ISLAMABAD: In a serious warning to Pakistan’s power sector, the Port Qasim Electric Power Company (PQEPC) has cautioned the government that it may be forced to suspend operations at its 1,320 MW coal-fired power plant due to the Central Power Purchasing Agency-Guarantee (CPPA-G)’s persistent failure to meet financial obligations under the Power Purchase Agreement (PPA), sources confirmed.
In a letter addressed to Minister for Power Awais Leghari, Finance Minister Muhammad Aurangzeb, Planning Minister Ahsan Iqbal, and the Chairman of the China-Pakistan Economic Corridor (CPEC) Authority, PQEPC Chief Executive Officer Wang Dongfeng warned that continued non-payment had pushed the company to a critical point.

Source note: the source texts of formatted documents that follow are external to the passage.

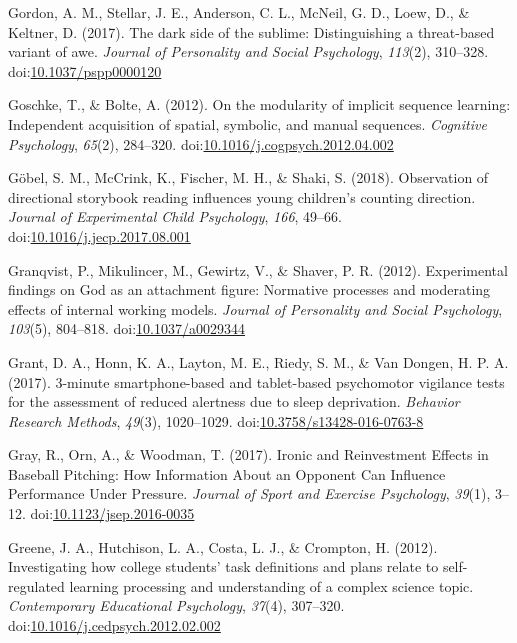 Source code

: \documentclass[english,man]{apa6}
\theoremstyle{definition}
\theoremstyle{definition}
\theoremstyle{definition}
\theoremstyle{remark}
\begin{document}
\hypertarget{ref-Gordon2017}{}
Gordon, A. M., Stellar, J. E., Anderson, C. L., McNeil, G. D., Loew, D.,
\& Keltner, D. (2017). The dark side of the sublime: Distinguishing a
threat-based variant of awe. \emph{Journal of Personality and Social
Psychology}, \emph{113}(2), 310--328.
doi:\href{https://doi.org/10.1037/pspp0000120}{10.1037/pspp0000120}

\hypertarget{ref-Goschke2012}{}
Goschke, T., \& Bolte, A. (2012). On the modularity of implicit sequence
learning: Independent acquisition of spatial, symbolic, and manual
sequences. \emph{Cognitive Psychology}, \emph{65}(2), 284--320.
doi:\href{https://doi.org/10.1016/j.cogpsych.2012.04.002}{10.1016/j.cogpsych.2012.04.002}

\hypertarget{ref-Gobel2018}{}
Göbel, S. M., McCrink, K., Fischer, M. H., \& Shaki, S. (2018).
Observation of directional storybook reading influences young children's
counting direction. \emph{Journal of Experimental Child Psychology},
\emph{166}, 49--66.
doi:\href{https://doi.org/10.1016/j.jecp.2017.08.001}{10.1016/j.jecp.2017.08.001}

\hypertarget{ref-Granqvist}{}
Granqvist, P., Mikulincer, M., Gewirtz, V., \& Shaver, P. R. (2012).
Experimental findings on God as an attachment figure: Normative
processes and moderating effects of internal working models.
\emph{Journal of Personality and Social Psychology}, \emph{103}(5),
804--818. doi:\href{https://doi.org/10.1037/a0029344}{10.1037/a0029344}

\hypertarget{ref-Grant2017a}{}
Grant, D. A., Honn, K. A., Layton, M. E., Riedy, S. M., \& Van Dongen,
H. P. A. (2017). 3-minute smartphone-based and tablet-based psychomotor
vigilance tests for the assessment of reduced alertness due to sleep
deprivation. \emph{Behavior Research Methods}, \emph{49}(3), 1020--1029.
doi:\href{https://doi.org/10.3758/s13428-016-0763-8}{10.3758/s13428-016-0763-8}

\hypertarget{ref-Gray2016}{}
Gray, R., Orn, A., \& Woodman, T. (2017). Ironic and Reinvestment
Effects in Baseball Pitching: How Information About an Opponent Can
Influence Performance Under Pressure. \emph{Journal of Sport and
Exercise Psychology}, \emph{39}(1), 3--12.
doi:\href{https://doi.org/10.1123/jsep.2016-0035}{10.1123/jsep.2016-0035}

\hypertarget{ref-Greene2012}{}
Greene, J. A., Hutchison, L. A., Costa, L. J., \& Crompton, H. (2012).
Investigating how college students' task definitions and plans relate to
self-regulated learning processing and understanding of a complex
science topic. \emph{Contemporary Educational Psychology}, \emph{37}(4),
307--320.
doi:\href{https://doi.org/10.1016/j.cedpsych.2012.02.002}{10.1016/j.cedpsych.2012.02.002}
\end{document}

According to the letter, outstanding dues owed to PQEPC have ballooned to Rs75.5 billion as of October 6, 2025, with payment delays now exceeding six months. While acknowledging the government’s partial payments to Independent Power Producers (IPPs), Dongfeng said the growing arrears have created severe financial stress for the company.
“Project shareholders and sponsors from China and Qatar have expressed serious dissatisfaction and requested urgent government intervention,” Dongfeng stated. “We hereby notify that the current dues entitle PQEPC to suspend plant operations in accordance with Section 9.10 of the PPA, without incurring any liquidated damages.”
The CEO underscored that the Port Qasim plant—a flagship CPEC project—has consistently supplied clean, reliable, and cost-effective power to the national grid and maintains a lower Energy Purchase Price (EPP) compared to Residual Fuel Oil (RFO) and RLNG-based plants.
“A project suspension would be a lose-lose scenario for all parties,” he warned, urging authorities to immediately release funds to CPPA-G to prevent disruption of electricity supply and potential defaults under loan agreements and Pakistan’s sovereign guarantees.
In August 2025, the government released Rs100 billion to about 16 Chinese CPEC power projects, including coal-fired plants, ahead of Prime Minister Shehbaz Sharif’s visit to China. Despite this, Chinese IPPs continue to demand payment of remaining arrears, which reportedly total around Rs300 billion.
To address the issue, the government is developing a framework to request Chinese IPPs to waive Late Payment Surcharges (LPS) before releasing funds from a Rs1.225 trillion financing facility secured from 18 banks. Disbursement, however, may take three to four months, delaying relief to CPEC power producers.
Chinese companies have indicated that decisions regarding LPS waivers must ultimately be approved by Beijing, underscoring the diplomatic and financial sensitivity of the issue.
The Port Qasim plant’s potential shutdown poses a significant risk to Pakistan’s already strained power supply, adding pressure on the government to urgently resolve the payment impasse.